Негодование Чаадаева на православную церковь, выраженное в «Философическом письме», было столь резким, что некоторые приняли его за измену православию: «Ведомые злою судьбою, мы заимствовали первые семена нравственного и умственного просвещения у растленной, презираемой всеми народами Византии. Мелкая суетность только что оторвала ее от всемирного братства; и мы приняли от ней идею, искаженную человеческою страстию»[100].
В самом факте разделения церквей на католическую и православную Чаадаев видит «мелкую суетность», «человеческую страсть». Он скорбит об отъединении от Европы, которое усугубилось «чужеземным игом» татарщины.

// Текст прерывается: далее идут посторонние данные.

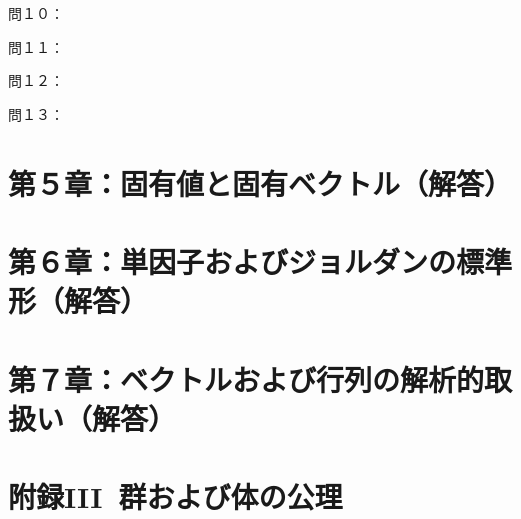 \documentclass[dvipdfmx,uplatex,11pt]{jsarticle}
\theoremstyle{definition}
\begin{document}
%
%
%
\newpage
%
%
%
\noindent
問１０：




















%
%
%
\newpage
%
%
%
\noindent
問１１：





















%
%
%
\newpage
%
%
%
\noindent
問１２：

















%
%
%
\newpage
%
%
%
問１３：














%
%
%
\newpage
%
%
%
\section{第５章：固有値と固有ベクトル（解答）}
%
%
%
\newpage
%
%
%
\section{第６章：単因子およびジョルダンの標準形（解答）}
%
%
%
\newpage
%
%
%
\section{第７章：ベクトルおよび行列の解析的取扱い（解答）}

%
%
%
\newpage
%
%
%
\section{附録III~群および体の公理}
\end{document}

Судьба православной России, которая оказалась много печальнее просвещенной Европы, заботит Чаадаева. Раздражение современников увидело в письме Чаадаева прославление католичества. Между тем это не так: перед его умственным взором стоял призрак более свободной Европы, где не было крепостничества. «В мире христианском все необходимо должно содействовать и в самом деле содействует учреждению на земле совершенного порядка»,— пишет автор «Философического письма»[101]. И в этом состоит его главное обвинение православной русской церкви. Она не заботится и не думает о «совершенном порядке» в России, равнодушна к главному русскому злу — крепостничеству.

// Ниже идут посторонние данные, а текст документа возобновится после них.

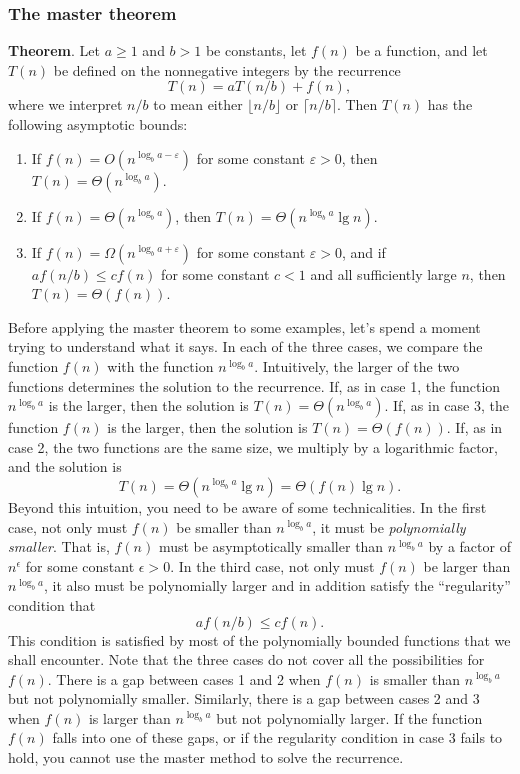 \documentclass{report}
\begin{document}
        \subsubsection{The master theorem}
        \bigbreak \noindent 
        \textbf{Theorem}. Let \( a \geq 1 \) and \( b > 1 \) be constants, let \( f(n) \) be a function, and let \( T(n) \) be defined on the nonnegative integers by the recurrence
        \[
            T(n) = aT(n/b) + f(n),
        \]
        where we interpret \( n/b \) to mean either \( \lfloor n/b \rfloor \) or \( \lceil n/b \rceil \). Then \( T(n) \) has the following asymptotic bounds:
        \begin{enumerate}
            \item If \( f(n) = O(n^{\log_b a - \varepsilon}) \) for some constant \( \varepsilon > 0 \), then \( T(n) = \Theta(n^{\log_b a}) \).
            \item If \( f(n) = \Theta(n^{\log_b a}) \), then \( T(n) = \Theta(n^{\log_b a} \lg n) \).
            \item If \( f(n) = \Omega(n^{\log_b a + \varepsilon}) \) for some constant \( \varepsilon > 0 \), and if \( af(n/b) \leq cf(n) \) for some constant \( c < 1 \) and all sufficiently large \( n \), then \( T(n) = \Theta(f(n)) \).
        \end{enumerate}
        \bigbreak \noindent 
        Before applying the master theorem to some examples, let’s spend a moment trying to understand what it says. In each of the three cases, we compare the function \( f(n) \) with the function \( n^{\log_b a} \). Intuitively, the larger of the two functions determines the solution to the recurrence. If, as in case 1, the function \( n^{\log_b a} \) is the larger, then the solution is \( T(n) = \Theta(n^{\log_b a}) \). If, as in case 3, the function \( f(n) \) is the larger, then the solution is \( T(n) = \Theta(f(n)) \). If, as in case 2, the two functions are the same size, we multiply by a logarithmic factor, and the solution is 
        \[
            T(n) = \Theta(n^{\log_b a} \lg n) = \Theta(f(n) \lg n).
        \]
        Beyond this intuition, you need to be aware of some technicalities. In the first case, not only must \( f(n) \) be smaller than \( n^{\log_b a} \), it must be \emph{polynomially smaller}.
        That is, \( f(n) \) must be asymptotically smaller than \( n^{\log_b a} \) by a factor of \( n^\epsilon \) for some constant \( \epsilon > 0 \). In the third case, not only must \( f(n) \) be larger than \( n^{\log_b a} \), it also must be polynomially larger and in addition satisfy the “regularity” condition that 
        \[
            a f(n/b) \leq c f(n).
        \]
        This condition is satisfied by most of the polynomially bounded functions that we shall encounter.
        \bigbreak \noindent 
        Note that the three cases do not cover all the possibilities for \( f(n) \). There is a gap between cases 1 and 2 when \( f(n) \) is smaller than \( n^{\log_b a} \) but not polynomially smaller. Similarly, there is a gap between cases 2 and 3 when \( f(n) \) is larger than \( n^{\log_b a} \) but not polynomially larger. If the function \( f(n) \) falls into one of these gaps, or if the regularity condition in case 3 fails to hold, you cannot use the master method to solve the recurrence.
        \bigbreak \noindent 
\end{document}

Католичество Чаадаева — легенда. Чаадаев жил и умер, исповедуя православие, и похоронен по православному обряду[102]. Но Чаадаев не мог простить русской церкви, что «русский народ подвергся рабству лишь после того, как он стал христианским». «Пусть православная церковь,— обвинял ее Чаадаев,— объяснит это явление. Пусть скажет, почему она не возвысила материнского голоса против этого отвратительного насилия одной части народа над другой... Одно это могло бы заставить усомниться в православии, которым мы кичимся»[103].

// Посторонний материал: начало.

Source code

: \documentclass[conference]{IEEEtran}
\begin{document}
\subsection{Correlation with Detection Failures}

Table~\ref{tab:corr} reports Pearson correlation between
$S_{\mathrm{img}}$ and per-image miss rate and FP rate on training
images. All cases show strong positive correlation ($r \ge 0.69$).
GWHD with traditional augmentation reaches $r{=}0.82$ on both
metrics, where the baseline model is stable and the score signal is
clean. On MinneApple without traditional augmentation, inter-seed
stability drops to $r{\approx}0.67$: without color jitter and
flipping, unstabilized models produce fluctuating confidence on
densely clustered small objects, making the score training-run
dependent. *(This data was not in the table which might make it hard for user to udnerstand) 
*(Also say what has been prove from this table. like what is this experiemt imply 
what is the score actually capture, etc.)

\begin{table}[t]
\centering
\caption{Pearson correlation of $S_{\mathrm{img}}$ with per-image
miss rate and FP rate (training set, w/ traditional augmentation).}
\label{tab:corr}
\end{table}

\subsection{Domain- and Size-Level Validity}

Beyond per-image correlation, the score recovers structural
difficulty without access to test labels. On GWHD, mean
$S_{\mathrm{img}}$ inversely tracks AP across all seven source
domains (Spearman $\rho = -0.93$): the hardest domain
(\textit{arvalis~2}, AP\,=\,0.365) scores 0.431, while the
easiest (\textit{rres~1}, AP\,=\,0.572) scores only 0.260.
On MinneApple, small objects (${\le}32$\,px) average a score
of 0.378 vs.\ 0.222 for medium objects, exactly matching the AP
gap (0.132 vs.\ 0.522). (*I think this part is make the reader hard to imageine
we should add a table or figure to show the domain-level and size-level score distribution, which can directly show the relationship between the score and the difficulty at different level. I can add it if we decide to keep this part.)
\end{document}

Крепостничество было и на всю жизнь осталось главным врагом Чаадаева. «Басманский философ», как он себя называл (долгие годы он прожил на Новобасманной улице в Москве), считал русский народ народом мало религиозным, но не в католичестве или православии видел он надежду на перемены в России. Маркиз де Кюстин, автор нашумевшей книги «Россия в 1839 году», оставил в ней запись своей беседы с Чаадаевым. Из соображений конспирации Кюстин не называет фамилию своего собеседника, но говорит о нем как о «русском философе, проведшем несколько лет на Западе». Он отвечает маркизу на его вопрос о «положении религии в России»: «и духовная и светская власти энергично противятся богословским спорам. Как только появлялось желание обсуждать спорные вопросы, разделявшие Рим и Византию, обеим сторонам предписывали замолчать». Чаадаев подробно рисует де Кюстину картину возникновения среди русских крестьян многочисленных сект, так как «русский народ религии не учат», и произносит слова, невозможные для убежденного католика: «В сущности предметы спора (между Римом и Византией) столь незначительны, что раскол продолжает существовать только благодаря невежеству в религиозных вопросах»[104]. Итак, если уж говорить о религиозных взглядах Чаадаева, не католичество, а некая единая христианская церковь кажется ему наиболее отвечающей духу времени и самой сущности христианской жизни. Он считает «драгоценнейшим даром, данным религией человечеству»,— «священное единство»[105], а в «чрезмерном благоговении перед библейским текстом» видит причину всех «раздоров» в христианском обществе. «Кто же не знает, что, опираясь на текст, каждая секта, каждая ересь провозглашала себя единственной истинной церковью бога? Что благодаря тексту придан был римскому первосвященнику титул главы христианства, викария И. X. (Иисуса Христа.— С. К.) и что с текстом же в руках оспаривали и доныне оспаривают его право на этот верховный сан?»[106] Подобные рассуждения для католика звучали бы кощунственно.